In order to support the widespread adoption of products, systems, and services that support wearables and IoT with an open, universal development framework, open source consortiums and alliances are tackling privacy and security at the standards level.
Forrester regularly updates its "Personal Identity And Data Management Playbook" (PIDM) that addresses the tools, technologies, responsibilities, and requirements privacy professionals will need to adopt to build trust in relationships.
The PIDM Playbook outlines its best practices:
In Forrester's "Personal Identity And Data Management Success Starts With Customer Understanding," the ways that consumers view, protect, and value their data, as well as their willingness to share data, and their motivations varies widely by consumer age and by the type of personal data involved.
What does the Forrester study tell us about consumers?
Disclosures should take a drill-down approach. At the highest level, it should be very easy for consumers to understand. Facebook, LinkedIn, and others are moving to a simplified icon and shorter text approach. Facebook rolled out its Privacy Checkup tool last year to its more than 1.2 billion users to help them easily understand their current privacy settings and change them as needed.
In a cascading approach, disclosures should drill down further to unveil more granular information.
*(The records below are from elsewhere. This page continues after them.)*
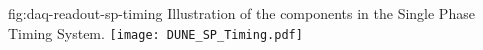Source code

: \begin{dunefigure}{fig:daq-readout-sp-timing}
  {Illustration of the components in the Single Phase Timing System.}
  \texttt{[image: DUNE\_SP\_Timing.pdf]}
\end{dunefigure}


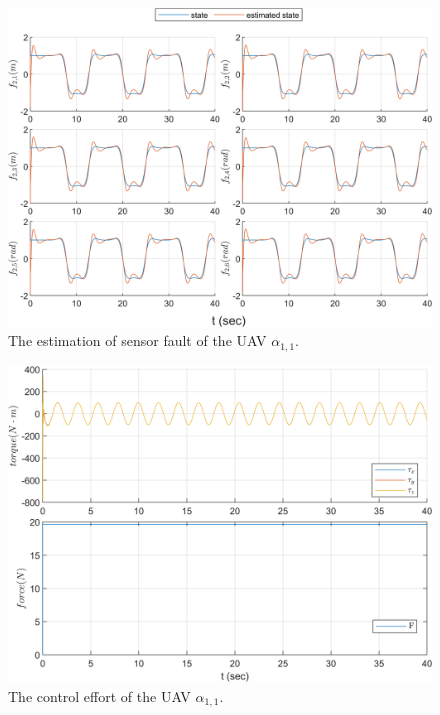 \documentclass{ieeeaccess}
\begin{document}
\begin{figure}[htbp]
    \centering
    \includegraphics[scale=.57]{fig/uav (3).png}\caption{The estimation of sensor fault of the UAV $\alpha_{1,1}$.}%
    \label{fig:UAV, fs}
\end{figure}
\begin{figure}[htbp]
    \centering
    \includegraphics[scale=.57]{fig/uav (4).png}\caption{The control effort of the UAV $\alpha_{1,1}$.}%
    \label{fig:UAV, control}
\end{figure}
\end{document}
At the lowest level, all the required legalese should be present for full disclosure.
Data anonymization is the process of encrypting or removing personally identifiable information so that the data remains anonymous. Some of the techniques include converting text data into a non-readable form by using pre-image resistant hashes and discarding decryption keys.
Anonymized data in a medical context refers to data from which the patient cannot be identified. A patient's personal data is stripped out, in addition to any other potential information that could identify the individual.
According to Hoang Bao, director of policy, privacy, and data governance at Yahoo, "anonymization is a hotly discussed topic among privacy professionals. There are some prolific studies about how data can be de-anonymized (in which anonymous data is cross-referenced with other data sources to re-identify the anonymous data source), such as Latanya Sweeney's study on how 87% of the US population can be uniquely identified by gender, zip code, and full date of birth, or Arvind Narayanan's work on 33 Bits of Entropy, which showed that re-identification can happen with just 33 pieces of random information."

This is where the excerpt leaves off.